The gender pay gap for full time employees decreased from 9.4% in 2016 to 9.1% in 2017 according to the provisional figures contained in the Annual Survey of Hours and Earnings.
However, the gender pay gap for full time employees in the public sector increased between 2016 and 2017 from 11.1% to 13.1%. This is the highest gender pay gap in the public sector since 1999.
The figure for all employees, both full time and part time has also increased from 18.2% in 2016 to 18.4% in the current year. This is explained by the Office for National Statistics as the result of both the part time and full time gender pay gaps moving closer to zero together with an increase in the proportion of employees working full time (source: ONS Labour Market Statistics table A01(3), period March to May 2016 and March to May 2017).

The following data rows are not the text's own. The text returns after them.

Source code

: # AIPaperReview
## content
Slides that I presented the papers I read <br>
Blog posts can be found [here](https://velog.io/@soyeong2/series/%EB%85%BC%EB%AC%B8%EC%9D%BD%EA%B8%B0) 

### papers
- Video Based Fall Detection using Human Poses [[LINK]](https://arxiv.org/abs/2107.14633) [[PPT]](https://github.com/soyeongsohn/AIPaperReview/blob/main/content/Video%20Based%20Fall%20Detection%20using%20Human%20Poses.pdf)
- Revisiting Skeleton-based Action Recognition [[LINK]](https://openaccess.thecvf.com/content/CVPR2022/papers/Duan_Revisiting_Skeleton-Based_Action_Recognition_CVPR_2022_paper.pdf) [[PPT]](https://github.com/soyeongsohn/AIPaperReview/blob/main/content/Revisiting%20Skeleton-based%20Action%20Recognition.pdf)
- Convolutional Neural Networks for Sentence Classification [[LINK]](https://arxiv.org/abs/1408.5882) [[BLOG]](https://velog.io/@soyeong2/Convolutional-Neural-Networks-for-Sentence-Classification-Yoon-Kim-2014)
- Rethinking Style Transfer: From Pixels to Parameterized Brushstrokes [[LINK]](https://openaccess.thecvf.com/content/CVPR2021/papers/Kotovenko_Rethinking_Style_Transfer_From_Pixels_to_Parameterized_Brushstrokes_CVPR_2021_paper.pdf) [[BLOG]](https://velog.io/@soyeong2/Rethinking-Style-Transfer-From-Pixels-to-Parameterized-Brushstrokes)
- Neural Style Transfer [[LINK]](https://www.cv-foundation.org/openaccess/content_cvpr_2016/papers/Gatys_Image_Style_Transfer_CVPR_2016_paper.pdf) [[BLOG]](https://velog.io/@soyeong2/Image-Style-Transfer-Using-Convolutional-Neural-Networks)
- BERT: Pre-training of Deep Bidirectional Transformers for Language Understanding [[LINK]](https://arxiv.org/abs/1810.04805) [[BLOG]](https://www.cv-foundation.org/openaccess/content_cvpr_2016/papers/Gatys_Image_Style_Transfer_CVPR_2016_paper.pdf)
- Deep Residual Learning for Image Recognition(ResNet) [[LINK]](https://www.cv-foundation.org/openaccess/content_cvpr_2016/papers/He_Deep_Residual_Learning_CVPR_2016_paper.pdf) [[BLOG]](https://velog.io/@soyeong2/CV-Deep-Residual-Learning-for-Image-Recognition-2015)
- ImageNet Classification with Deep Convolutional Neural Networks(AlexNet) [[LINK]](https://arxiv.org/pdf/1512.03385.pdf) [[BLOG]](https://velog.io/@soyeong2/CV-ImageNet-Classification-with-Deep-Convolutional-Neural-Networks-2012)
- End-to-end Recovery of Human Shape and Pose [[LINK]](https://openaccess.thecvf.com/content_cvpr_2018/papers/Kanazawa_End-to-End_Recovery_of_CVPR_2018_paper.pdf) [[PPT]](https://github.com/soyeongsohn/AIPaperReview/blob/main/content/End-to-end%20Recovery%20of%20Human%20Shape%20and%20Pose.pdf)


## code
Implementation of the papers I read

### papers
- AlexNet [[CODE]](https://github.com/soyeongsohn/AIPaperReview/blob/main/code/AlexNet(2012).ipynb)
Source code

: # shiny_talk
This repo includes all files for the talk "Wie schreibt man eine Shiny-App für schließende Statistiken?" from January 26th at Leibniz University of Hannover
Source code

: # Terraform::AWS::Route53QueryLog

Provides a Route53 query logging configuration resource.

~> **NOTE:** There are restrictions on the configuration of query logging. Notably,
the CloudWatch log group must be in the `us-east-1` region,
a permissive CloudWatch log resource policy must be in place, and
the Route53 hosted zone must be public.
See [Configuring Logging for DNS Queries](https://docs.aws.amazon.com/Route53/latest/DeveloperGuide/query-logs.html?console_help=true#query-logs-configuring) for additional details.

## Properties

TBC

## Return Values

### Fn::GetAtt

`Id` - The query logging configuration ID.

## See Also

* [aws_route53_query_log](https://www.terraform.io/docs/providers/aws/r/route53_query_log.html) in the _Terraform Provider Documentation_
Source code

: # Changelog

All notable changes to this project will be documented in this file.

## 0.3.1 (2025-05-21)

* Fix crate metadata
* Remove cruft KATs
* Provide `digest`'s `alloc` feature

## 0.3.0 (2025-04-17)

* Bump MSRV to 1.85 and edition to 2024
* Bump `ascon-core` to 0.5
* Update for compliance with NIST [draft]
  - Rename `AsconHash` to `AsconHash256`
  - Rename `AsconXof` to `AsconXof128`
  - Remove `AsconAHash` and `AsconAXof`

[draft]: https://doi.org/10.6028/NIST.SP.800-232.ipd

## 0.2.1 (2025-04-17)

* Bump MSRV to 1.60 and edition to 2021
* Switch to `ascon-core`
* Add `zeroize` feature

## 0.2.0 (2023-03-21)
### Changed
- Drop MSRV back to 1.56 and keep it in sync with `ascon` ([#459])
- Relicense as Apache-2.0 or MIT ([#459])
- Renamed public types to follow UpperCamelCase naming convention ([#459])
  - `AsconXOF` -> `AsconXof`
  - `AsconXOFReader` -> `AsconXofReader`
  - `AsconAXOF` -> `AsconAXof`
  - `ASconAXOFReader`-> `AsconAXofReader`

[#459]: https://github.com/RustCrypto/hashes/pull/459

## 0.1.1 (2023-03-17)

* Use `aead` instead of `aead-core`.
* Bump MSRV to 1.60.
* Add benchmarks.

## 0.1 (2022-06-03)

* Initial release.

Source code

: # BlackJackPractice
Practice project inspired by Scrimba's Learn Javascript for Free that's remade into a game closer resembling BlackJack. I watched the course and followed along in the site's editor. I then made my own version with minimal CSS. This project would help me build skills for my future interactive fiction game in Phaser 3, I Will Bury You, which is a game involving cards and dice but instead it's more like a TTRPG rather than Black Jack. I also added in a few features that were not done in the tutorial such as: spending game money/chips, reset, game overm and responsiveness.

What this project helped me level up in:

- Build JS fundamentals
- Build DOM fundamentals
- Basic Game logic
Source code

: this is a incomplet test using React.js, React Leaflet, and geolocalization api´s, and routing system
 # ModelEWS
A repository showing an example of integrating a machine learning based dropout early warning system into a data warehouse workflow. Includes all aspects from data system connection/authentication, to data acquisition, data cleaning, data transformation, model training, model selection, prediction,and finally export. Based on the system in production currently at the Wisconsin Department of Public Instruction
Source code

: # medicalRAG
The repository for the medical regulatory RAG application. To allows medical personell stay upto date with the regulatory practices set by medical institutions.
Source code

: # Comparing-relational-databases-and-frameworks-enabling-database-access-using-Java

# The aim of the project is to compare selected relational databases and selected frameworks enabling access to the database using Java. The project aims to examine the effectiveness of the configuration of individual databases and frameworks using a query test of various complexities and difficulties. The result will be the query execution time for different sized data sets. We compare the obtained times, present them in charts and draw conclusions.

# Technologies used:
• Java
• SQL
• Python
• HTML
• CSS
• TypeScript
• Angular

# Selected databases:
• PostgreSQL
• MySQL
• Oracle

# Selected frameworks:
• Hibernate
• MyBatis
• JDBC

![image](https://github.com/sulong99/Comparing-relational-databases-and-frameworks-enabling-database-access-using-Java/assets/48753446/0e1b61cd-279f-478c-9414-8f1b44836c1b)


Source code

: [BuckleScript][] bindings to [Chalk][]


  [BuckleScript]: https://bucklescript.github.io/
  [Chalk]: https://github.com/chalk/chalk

Age continues to be an issue of concern. The gender pay gap is relatively small for employees up to the age of 30 and in line with the national average for employees aged 30 to 40. However female employees in their 40s and 50s are, on average, paid over 25% less than male employees of the same age.
Employers with 250 or more employees are obliged to publish their gender pay gap information in 2018. They will undoubtedly be interested to note whether age is a factor in their gender pay gap results, and will also no doubt consult the ONS figures for each sector to see how their results compare with the national average for the sector in which they operate.